Now, I won’t retract what I’ve said. Simply reading the Bible is better than not reading at all. But there are a few other points we need to consider.

The Bible, being the very Word of God, deserves great respect. We need to treat it better than we would Hamlet and Don Quixote, which means taking the time to understand the author and their intent. It would be wrong to say “This line in Pride and Prejudice reminds me of my sister, so I think that Jane Austen wrote about my sister.” That would be silly! In the same way, the Bible isn’t (always) about us. It is for us and our edification, but more often than not, Scripture is talking about a group of people in an era of time that we have never experienced.

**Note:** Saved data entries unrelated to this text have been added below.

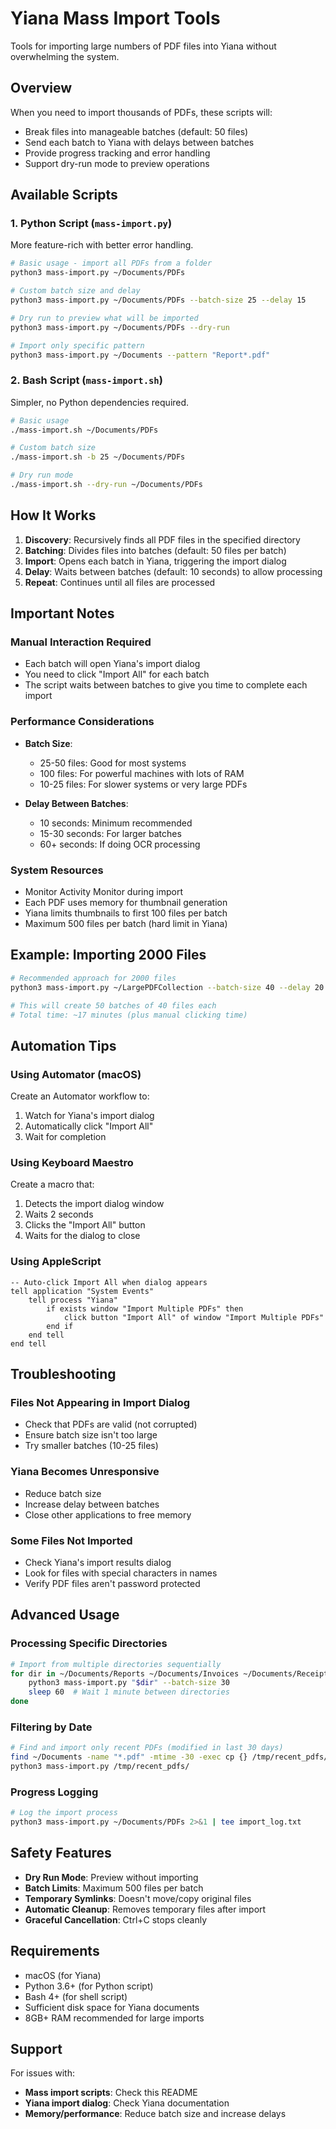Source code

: # Yiana Mass Import Tools

Tools for importing large numbers of PDF files into Yiana without overwhelming the system.

## Overview

When you need to import thousands of PDFs, these scripts will:
- Break files into manageable batches (default: 50 files)
- Send each batch to Yiana with delays between batches
- Provide progress tracking and error handling
- Support dry-run mode to preview operations

## Available Scripts

### 1. Python Script (`mass-import.py`)
More feature-rich with better error handling.

```bash
# Basic usage - import all PDFs from a folder
python3 mass-import.py ~/Documents/PDFs

# Custom batch size and delay
python3 mass-import.py ~/Documents/PDFs --batch-size 25 --delay 15

# Dry run to preview what will be imported
python3 mass-import.py ~/Documents/PDFs --dry-run

# Import only specific pattern
python3 mass-import.py ~/Documents --pattern "Report*.pdf"
```

### 2. Bash Script (`mass-import.sh`)
Simpler, no Python dependencies required.

```bash
# Basic usage
./mass-import.sh ~/Documents/PDFs

# Custom batch size
./mass-import.sh -b 25 ~/Documents/PDFs

# Dry run mode
./mass-import.sh --dry-run ~/Documents/PDFs
```

## How It Works

1. **Discovery**: Recursively finds all PDF files in the specified directory
2. **Batching**: Divides files into batches (default: 50 files per batch)
3. **Import**: Opens each batch in Yiana, triggering the import dialog
4. **Delay**: Waits between batches (default: 10 seconds) to allow processing
5. **Repeat**: Continues until all files are processed

## Important Notes

### Manual Interaction Required
- Each batch will open Yiana's import dialog
- You need to click "Import All" for each batch
- The script waits between batches to give you time to complete each import

### Performance Considerations
- **Batch Size**: 
  - 25-50 files: Good for most systems
  - 100 files: For powerful machines with lots of RAM
  - 10-25 files: For slower systems or very large PDFs

- **Delay Between Batches**:
  - 10 seconds: Minimum recommended
  - 15-30 seconds: For larger batches
  - 60+ seconds: If doing OCR processing

### System Resources
- Monitor Activity Monitor during import
- Each PDF uses memory for thumbnail generation
- Yiana limits thumbnails to first 100 files per batch
- Maximum 500 files per batch (hard limit in Yiana)

## Example: Importing 2000 Files

```bash
# Recommended approach for 2000 files
python3 mass-import.py ~/LargePDFCollection --batch-size 40 --delay 20

# This will create 50 batches of 40 files each
# Total time: ~17 minutes (plus manual clicking time)
```

## Automation Tips

### Using Automator (macOS)
Create an Automator workflow to:
1. Watch for Yiana's import dialog
2. Automatically click "Import All"
3. Wait for completion

### Using Keyboard Maestro
Create a macro that:
1. Detects the import dialog window
2. Waits 2 seconds
3. Clicks the "Import All" button
4. Waits for the dialog to close

### Using AppleScript
```applescript
-- Auto-click Import All when dialog appears
tell application "System Events"
    tell process "Yiana"
        if exists window "Import Multiple PDFs" then
            click button "Import All" of window "Import Multiple PDFs"
        end if
    end tell
end tell
```

## Troubleshooting

### Files Not Appearing in Import Dialog
- Check that PDFs are valid (not corrupted)
- Ensure batch size isn't too large
- Try smaller batches (10-25 files)

### Yiana Becomes Unresponsive
- Reduce batch size
- Increase delay between batches
- Close other applications to free memory

### Some Files Not Imported
- Check Yiana's import results dialog
- Look for files with special characters in names
- Verify PDF files aren't password protected

## Advanced Usage

### Processing Specific Directories
```bash
# Import from multiple directories sequentially
for dir in ~/Documents/Reports ~/Documents/Invoices ~/Documents/Receipts; do
    python3 mass-import.py "$dir" --batch-size 30
    sleep 60  # Wait 1 minute between directories
done
```

### Filtering by Date
```bash
# Find and import only recent PDFs (modified in last 30 days)
find ~/Documents -name "*.pdf" -mtime -30 -exec cp {} /tmp/recent_pdfs/ \;
python3 mass-import.py /tmp/recent_pdfs/
```

### Progress Logging
```bash
# Log the import process
python3 mass-import.py ~/Documents/PDFs 2>&1 | tee import_log.txt
```

## Safety Features

- **Dry Run Mode**: Preview without importing
- **Batch Limits**: Maximum 500 files per batch
- **Temporary Symlinks**: Doesn't move/copy original files
- **Automatic Cleanup**: Removes temporary files after import
- **Graceful Cancellation**: Ctrl+C stops cleanly

## Requirements

- macOS (for Yiana)
- Python 3.6+ (for Python script)
- Bash 4+ (for shell script)
- Sufficient disk space for Yiana documents
- 8GB+ RAM recommended for large imports

## Support

For issues with:
- **Mass import scripts**: Check this README
- **Yiana import dialog**: Check Yiana documentation
- **Memory/performance**: Reduce batch size and increase delays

However, one of the neatest accomplishments of our God is that He composed His Word for His people through His people. He included humanity in the process. Although remarkable, this characteristic does make our job of understanding the Bible a bit harder. Scripture is wrapped in history, cultural nuance, assumptions of understanding, and genre differentiations. Leviticus was law for the Israelites, the Epistles were letters to different churches, the Psalms were songs of praise and lament, Song of Solomon… you get the picture.

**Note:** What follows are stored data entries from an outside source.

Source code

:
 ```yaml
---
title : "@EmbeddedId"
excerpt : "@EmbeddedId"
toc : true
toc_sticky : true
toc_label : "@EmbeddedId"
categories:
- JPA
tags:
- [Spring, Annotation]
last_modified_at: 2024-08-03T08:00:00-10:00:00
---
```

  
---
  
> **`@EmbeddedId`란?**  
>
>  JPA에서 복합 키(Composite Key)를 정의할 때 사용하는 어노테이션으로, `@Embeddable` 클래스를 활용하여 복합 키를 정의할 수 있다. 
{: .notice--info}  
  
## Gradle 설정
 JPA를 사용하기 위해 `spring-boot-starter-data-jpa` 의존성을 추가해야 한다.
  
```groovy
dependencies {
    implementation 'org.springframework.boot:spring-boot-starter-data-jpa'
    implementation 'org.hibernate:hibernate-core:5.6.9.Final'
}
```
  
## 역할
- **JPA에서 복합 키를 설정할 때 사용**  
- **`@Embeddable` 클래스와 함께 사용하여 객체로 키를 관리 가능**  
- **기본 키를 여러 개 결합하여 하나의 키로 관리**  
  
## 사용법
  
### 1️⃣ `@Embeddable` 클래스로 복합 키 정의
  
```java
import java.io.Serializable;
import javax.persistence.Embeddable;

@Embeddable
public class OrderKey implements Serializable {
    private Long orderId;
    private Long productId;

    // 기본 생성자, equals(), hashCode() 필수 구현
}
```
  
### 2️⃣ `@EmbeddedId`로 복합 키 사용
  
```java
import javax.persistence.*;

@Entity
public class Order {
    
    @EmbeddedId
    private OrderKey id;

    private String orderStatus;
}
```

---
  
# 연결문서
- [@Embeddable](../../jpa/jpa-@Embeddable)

So, what do we do? For starters, we can read study bible notes, single-volume commentaries, or Bible dictionaries alongside Scripture. As we grow, we could read about Hermeneutics (the study of interpreting Scripture), Systematic Theology, Greek, Hebrew, or any other number of areas of study. That way, we don’t make our own assumptions about the text, but instead listen to those who have dedicated their lives to investigating the history of God’s Word. Then, with a more accurate understanding, we can begin to apply what we have learned about God to our own lives.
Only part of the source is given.